Back in the early 1900s, the local newspapers seemed to contain a lot of articles of an archeological nature. Things (like old bones) were regularly being dug up or discovered, sometimes because farmland and woods that had been undisturbed for years were being developed.
But here’s the story of an ever older discovery, this time going back thousands of years. The article by John Love is from the July 27, 1928 Lorain Times-Herald and tells the story of some ancient footprints found at the quarries of the Cleveland Stone Company.
FOOT-PRINTS MADE 2,000 YEARS AGO FOUND AT AMHERST QUARRIES
By JOHN LOVE
When Nero fiddled while Rome went up in smoke and Helen of Troy was wrapped in secret trysts, and even years before that, Lorain county was not unknown to the world. It was not known as Lorain County or even suspected of being such a place. It probably had a name as long as the appendage of one of the ancient fabled dinosaurs.
That the section now covered by Amherst was inhabited in those long years ago is now a drawn conclusion with the finding recently of imprints of human feet in sandstone by employes of the Cleveland Stone Company which operates large quarries at Amherst.
Two or three thousand years ago a child about 12 years old, was tramping along what is known as the Rice farm in Amherst, and left an imprint in the sand. Centuries rolled by and events transpired quickly – the rise and fall of Rome, the fall of Troy, birth of Christ, Columbus voyage to American, but, even the ravages of time and the elements failed to efface the track made by the child. It has remained just as if it was left thousands of years ago.
It recently was removed from the farm by workmen of the quarry and is under lock and key at the stone company’s office.
With it is the imprint of a much larger foot – a flat foot for there is no sign of an arch. it is probably the pedal trace of an adult and is clearly and sharply defined.
The age of the relics was determined by geologists from all parts of Ohio who have viewed the unique specimens. They declared that at least 2,000 years is required for an imprint to solidify. So many geologists and naturalists visited the offices of the Cleveland Stone company to inspect the relics that no record has been kept of names, according to officials.
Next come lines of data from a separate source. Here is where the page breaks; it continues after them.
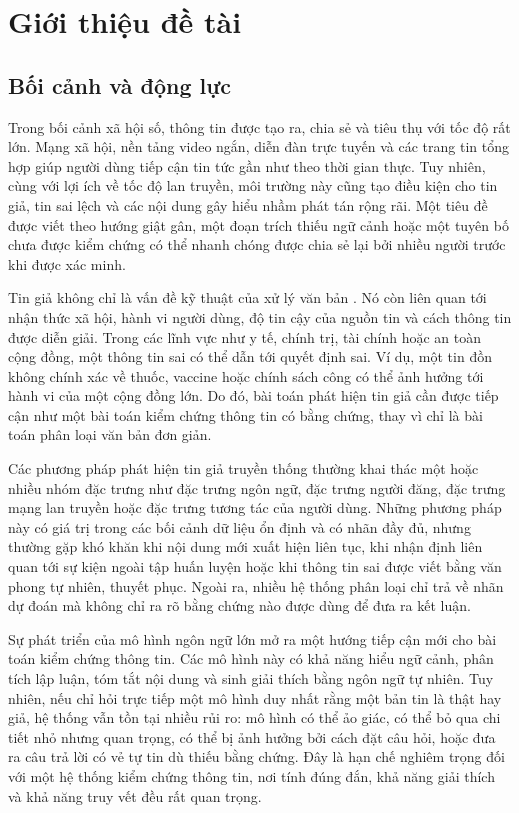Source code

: ﻿\documentclass[oneside,a4paper,12pt]{extreport}
\begin{document}
\chapter{Giới thiệu đề tài}

\section{Bối cảnh và động lực}

Trong bối cảnh xã hội số, thông tin được tạo ra, chia sẻ và tiêu thụ với tốc độ rất lớn. Mạng xã hội, nền tảng video ngắn, diễn đàn trực tuyến và các trang tin tổng hợp giúp người dùng tiếp cận tin tức gần như theo thời gian thực. Tuy nhiên, cùng với lợi ích về tốc độ lan truyền, môi trường này cũng tạo điều kiện cho tin giả, tin sai lệch và các nội dung gây hiểu nhầm phát tán rộng rãi. Một tiêu đề được viết theo hướng giật gân, một đoạn trích thiếu ngữ cảnh hoặc một tuyên bố chưa được kiểm chứng có thể nhanh chóng được chia sẻ lại bởi nhiều người trước khi được xác minh.

Tin giả không chỉ là vấn đề kỹ thuật của xử lý văn bản \cite{vosoughi2018spread}. Nó còn liên quan tới nhận thức xã hội, hành vi người dùng, độ tin cậy của nguồn tin và cách thông tin được diễn giải. Trong các lĩnh vực như y tế, chính trị, tài chính hoặc an toàn cộng đồng, một thông tin sai có thể dẫn tới quyết định sai. Ví dụ, một tin đồn không chính xác về thuốc, vaccine hoặc chính sách công có thể ảnh hưởng tới hành vi của một cộng đồng lớn. Do đó, bài toán phát hiện tin giả cần được tiếp cận như một bài toán kiểm chứng thông tin có bằng chứng, thay vì chỉ là bài toán phân loại văn bản đơn giản.

Các phương pháp phát hiện tin giả truyền thống thường khai thác một hoặc nhiều nhóm đặc trưng như đặc trưng ngôn ngữ, đặc trưng người đăng, đặc trưng mạng lan truyền hoặc đặc trưng tương tác của người dùng. Những phương pháp này có giá trị trong các bối cảnh dữ liệu ổn định và có nhãn đầy đủ, nhưng thường gặp khó khăn khi nội dung mới xuất hiện liên tục, khi nhận định liên quan tới sự kiện ngoài tập huấn luyện hoặc khi thông tin sai được viết bằng văn phong tự nhiên, thuyết phục. Ngoài ra, nhiều hệ thống phân loại chỉ trả về nhãn dự đoán mà không chỉ ra rõ bằng chứng nào được dùng để đưa ra kết luận.

Sự phát triển của mô hình ngôn ngữ lớn mở ra một hướng tiếp cận mới cho bài toán kiểm chứng thông tin. Các mô hình này có khả năng hiểu ngữ cảnh, phân tích lập luận, tóm tắt nội dung và sinh giải thích bằng ngôn ngữ tự nhiên. Tuy nhiên, nếu chỉ hỏi trực tiếp một mô hình duy nhất rằng một bản tin là thật hay giả, hệ thống vẫn tồn tại nhiều rủi ro: mô hình có thể ảo giác, có thể bỏ qua chi tiết nhỏ nhưng quan trọng, có thể bị ảnh hưởng bởi cách đặt câu hỏi, hoặc đưa ra câu trả lời có vẻ tự tin dù thiếu bằng chứng. Đây là hạn chế nghiêm trọng đối với một hệ thống kiểm chứng thông tin, nơi tính đúng đắn, khả năng giải thích và khả năng truy vết đều rất quan trọng.
\end{document}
The experts also have pointed out the this discovery lends affirmation to the theory that this entire section once was covered by Lake Erie. The child and its adult parent were walking the beach leaving an imprint where the waves could not obliterate it.
The findings acts as a connecting link with ancestry too remote to be even generally considered by those whose years of scientific study have prepared them for just such research in the sublimities of time.
Even the recent history is interesting however. Shortly after the discovery of the two imprints, petrified turkey tracks also were discovered. The three specimens were placed in front of the stone company’s office for the inspection of geologists. When the officials prepared to return the tracks to the safe box, they found the turkey tracks and concluded that someone evidently had allowed professional enthusiasm to best his ethics and honesty.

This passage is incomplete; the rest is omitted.